In April 2014, the FASB issued ASU No. 2014-08, Reporting Discontinued Operations and Disclosures of Disposals of Components of an Entity, which changes the criteria for determining which disposals can be presented as discontinued operations and modifies related disclosure requirements. This standard will have the impact of reducing the frequency of disposals reported as discontinued operations, by requiring such a disposal to represent a strategic shift that has or will have a major effect on an entity’s operations and financial results. However, existing provisions that prohibit an entity from reporting a discontinued operation if it has certain continuing cash flows or involvement with the component after disposal are eliminated by this standard. The ASU also expands the disclosures for discontinued operations and requires new disclosures related to individually significant disposals that do not qualify as discontinued operations. For 3M, this ASU is effective prospectively beginning January 1, 2015. Early adoption is, however, permitted. This ASU would impact 3M’s consolidated results of operations and financial condition only in the instance of a disposal as described above.

 

In May 2014, the FASB issued ASU No. 2014-09, Revenue from Contracts with Customers, which provides a single comprehensive model to be used in the accounting for revenue arising from contracts with customers and supersedes most current revenue recognition guidance, including industry-specific guidance. The standard’s stated core principle is that an entity should recognize revenue to depict the transfer of promised goods or services to customers in an amount that reflects the consideration to which the entity expects to be entitled in exchange for those goods or services. To achieve this core principle the ASU includes provisions within a five step model that includes identifying the contract with a customer, identifying the performance obligations in the contract, determining the transaction price, allocating the transaction price to the performance obligations, and recognizing revenue when (or as) an entity satisfies a performance obligation.
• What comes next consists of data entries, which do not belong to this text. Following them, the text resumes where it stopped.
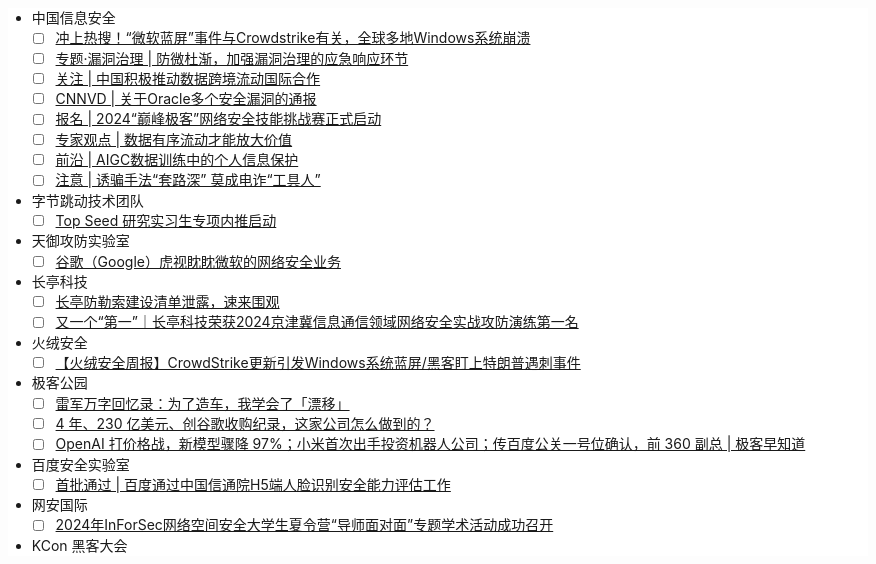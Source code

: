 - 中国信息安全
  - [ ] [冲上热搜！“微软蓝屏”事件与Crowdstrike有关，全球多地Windows系统崩溃](https://mp.weixin.qq.com/s?__biz=MzA5MzE5MDAzOA==&mid=2664220358&idx=1&sn=fba77aca89a3b1c36c97ebf109423f22&chksm=8b59c43fbc2e4d2952b35732dbbc482533359f2aade9e5b67ad1efd28676ee9ea2acbc646318&scene=58&subscene=0#rd)
  - [ ] [专题·漏洞治理 | 防微杜渐，加强漏洞治理的应急响应环节](https://mp.weixin.qq.com/s?__biz=MzA5MzE5MDAzOA==&mid=2664220358&idx=2&sn=5f3accbc203322dc2fbae600386507cf&chksm=8b59c43fbc2e4d29012e171adc3228bb5511402eec4cf08bf4afc84306d403daeb3607747a6e&scene=58&subscene=0#rd)
  - [ ] [关注 | 中国积极推动数据跨境流动国际合作](https://mp.weixin.qq.com/s?__biz=MzA5MzE5MDAzOA==&mid=2664220358&idx=3&sn=597e451b2a5d3aae1475de0c9f766402&chksm=8b59c43fbc2e4d29ef2e69f056e396de18cf226b027683a5d98d8e54e6ecc8c96fdcfe70994e&scene=58&subscene=0#rd)
  - [ ] [CNNVD | 关于Oracle多个安全漏洞的通报](https://mp.weixin.qq.com/s?__biz=MzA5MzE5MDAzOA==&mid=2664220358&idx=4&sn=649dce789eb58a23639314e1fa9bc65d&chksm=8b59c43fbc2e4d292edf11dd8ba02343cfaf86652bfae7dbf41f46364f7070a9e5cd0f53152a&scene=58&subscene=0#rd)
  - [ ] [报名 | 2024“巅峰极客”网络安全技能挑战赛正式启动](https://mp.weixin.qq.com/s?__biz=MzA5MzE5MDAzOA==&mid=2664220358&idx=5&sn=0be35e65d364f94a87d1604ed22e48c0&chksm=8b59c43fbc2e4d29dbaffcfd162e1d19643e821439354f1ec14dfa4e004691ddebe201f291c2&scene=58&subscene=0#rd)
  - [ ] [专家观点 | 数据有序流动才能放大价值](https://mp.weixin.qq.com/s?__biz=MzA5MzE5MDAzOA==&mid=2664220358&idx=6&sn=a6c42566d1a38c3eca452f5396cfb132&chksm=8b59c43fbc2e4d29ff59d692d73bcdc010548dd747d7c37ff6751759896bd0d8acd6e829a38a&scene=58&subscene=0#rd)
  - [ ] [前沿 | AIGC数据训练中的个人信息保护](https://mp.weixin.qq.com/s?__biz=MzA5MzE5MDAzOA==&mid=2664220358&idx=7&sn=b74d271abb6280c19ce31cc03748f13e&chksm=8b59c43fbc2e4d2952e42d0fafdaa7aab391022b80291a19c2379091f49d2486572317bb3bb7&scene=58&subscene=0#rd)
  - [ ] [注意 | 诱骗手法“套路深” 莫成电诈“工具人”](https://mp.weixin.qq.com/s?__biz=MzA5MzE5MDAzOA==&mid=2664220358&idx=8&sn=2ba29c8a7fd593cb35214d2d00a4aed9&chksm=8b59c43fbc2e4d292a721f81346a56638375f17000b5ea55c6058a8c55d954f82abef7ef878e&scene=58&subscene=0#rd)
- 字节跳动技术团队
  - [ ] [Top Seed 研究实习生专项内推启动](https://mp.weixin.qq.com/s?__biz=MzI1MzYzMjE0MQ==&mid=2247508306&idx=1&sn=d2d748dbc38817dba4e08e0ee6dab4bb&chksm=e9d36ab0dea4e3a603746d3309bfee1b17e50023b62efa5bcfc1c6c944a867b9b5a6351a43ca&scene=58&subscene=0#rd)
- 天御攻防实验室
  - [ ] [谷歌（Google）虎视眈眈微软的网络安全业务](https://mp.weixin.qq.com/s?__biz=MzU0MzgyMzM2Nw==&mid=2247485916&idx=1&sn=aec49af83965d830cf0d3c451175af86&chksm=fb04cab4cc7343a2880b5f8f9895aea41c88631d8efdc60b32508e4a42175265ca188d803d32&scene=58&subscene=0#rd)
- 长亭科技
  - [ ] [长亭防勒索建设清单泄露，速来围观](https://mp.weixin.qq.com/s?__biz=MzIwNDA2NDk5OQ==&mid=2651388000&idx=1&sn=e44c5e9f0bbf7ade34cd23e474f0c29a&chksm=8d3989e8ba4e00fe82ada27ec9ee09e3782d2b49377933db54a9e9bcfe5caefc283a916b26d6&scene=58&subscene=0#rd)
  - [ ] [又一个“第一”｜长亭科技荣获2024京津冀信息通信领域网络安全实战攻防演练第一名](https://mp.weixin.qq.com/s?__biz=MzIwNDA2NDk5OQ==&mid=2651388000&idx=2&sn=92a8fbd811cd3c1696fb10cef607dcc6&chksm=8d3989e8ba4e00fef1b5989db0c7daa4c9b115065bba740d25f1bc366e2a6229045743ca241f&scene=58&subscene=0#rd)
- 火绒安全
  - [ ] [【火绒安全周报】CrowdStrike更新引发Windows系统蓝屏/黑客盯上特朗普遇刺事件](https://mp.weixin.qq.com/s?__biz=MzI3NjYzMDM1Mg==&mid=2247519507&idx=1&sn=bdd0e7160f9548304d2c6ef8faa37a75&chksm=eb70532cdc07da3a3d94503a83b1c2f9a34f5193abbd9f44a5a4d3a48a7939928192ea04bf87&scene=58&subscene=0#rd)
- 极客公园
  - [ ] [雷军万字回忆录：为了造车，我学会了「漂移」](https://mp.weixin.qq.com/s?__biz=MTMwNDMwODQ0MQ==&mid=2653047987&idx=1&sn=76a7cb97744d8460a9b7c4a8b81535dd&chksm=7e5731054920b81395ec6710377a61091de44b291ac4cd4b58e6ee675ebccefc3cdb8983262a&scene=58&subscene=0#rd)
  - [ ] [4 年、230 亿美元、创谷歌收购纪录，这家公司怎么做到的？](https://mp.weixin.qq.com/s?__biz=MTMwNDMwODQ0MQ==&mid=2653047770&idx=1&sn=e5e2299cf6e057088e8386ae86b6f842&chksm=7e57366c4920bf7a5c005ee86c5234cfb5b62dae2e75819aaa32dae26915cdd393a4775f013f&scene=58&subscene=0#rd)
  - [ ] [OpenAI 打价格战，新模型骤降 97%；小米首次出手投资机器人公司；传百度公关一号位确认，前 360 副总 | 极客早知道](https://mp.weixin.qq.com/s?__biz=MTMwNDMwODQ0MQ==&mid=2653047769&idx=1&sn=83aef6eaeb9ca0c160dcf8d9a3565df2&chksm=7e57366f4920bf79ab8db3c011ba1dc3b112c8a2ceeba3b8f6ee797c7cc002bd6b1b18420cf7&scene=58&subscene=0#rd)
- 百度安全实验室
  - [ ] [首批通过 | 百度通过中国信通院H5端人脸识别安全能力评估工作](https://mp.weixin.qq.com/s?__biz=MzA3NTQ3ODI0NA==&mid=2247487271&idx=1&sn=92218d2fa4367555be201d454389cb36&chksm=9f6eaaaca81923ba472cab26ba22cab2aaaf6255636424def33aa90d28ba464c209167665d9a&scene=58&subscene=0#rd)
- 网安国际
  - [ ] [2024年InForSec网络空间安全大学生夏令营“导师面对面”专题学术活动成功召开](https://mp.weixin.qq.com/s?__biz=MzA4ODYzMjU0NQ==&mid=2652315945&idx=1&sn=8f031b4b0a549185739db3d28892d1cf&chksm=8bc4bca7bcb335b14c64c777a79533728ba102c7540a6079a12ffa5ad34ddb7373d92f54fac8&scene=58&subscene=0#rd)
- KCon 黑客大会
The standard also specifies the accounting for some costs to obtain or fulfill a contract with a customer and requires expanded disclosures about revenue recognition. The standard provides for either full retrospective adoption or a modified retrospective adoption by which it is applied only to the most current period presented. For 3M, this ASU is effective January 1, 2017. The Company is currently assessing this ASU’s impact on 3M’s consolidated results of operations and financial condition.

 

NOTE 2.  Acquisitions and Divestitures

 

3M makes acquisitions of certain businesses from time to time that the Company feels align with its strategic intent with respect to, among other factors, growth markets and adjacent product lines or technologies. Goodwill resulting from business combinations is largely attributable to the existing workforce of the acquired businesses and synergies expected to arise after 3M’s acquisition of these businesses. In addition to business combinations, 3M periodically acquires certain tangible and/or intangible assets and purchases interests in certain enterprises that do not otherwise qualify for accounting as business combinations. These transactions are largely reflected as additional asset purchase and investment activity.

 

During the nine months ended September 30, 2014, the purchase price paid for business combinations (net of cash acquired) was $94 million, which related to 3M’s acquisition of Treo Solutions LLC (discussed below).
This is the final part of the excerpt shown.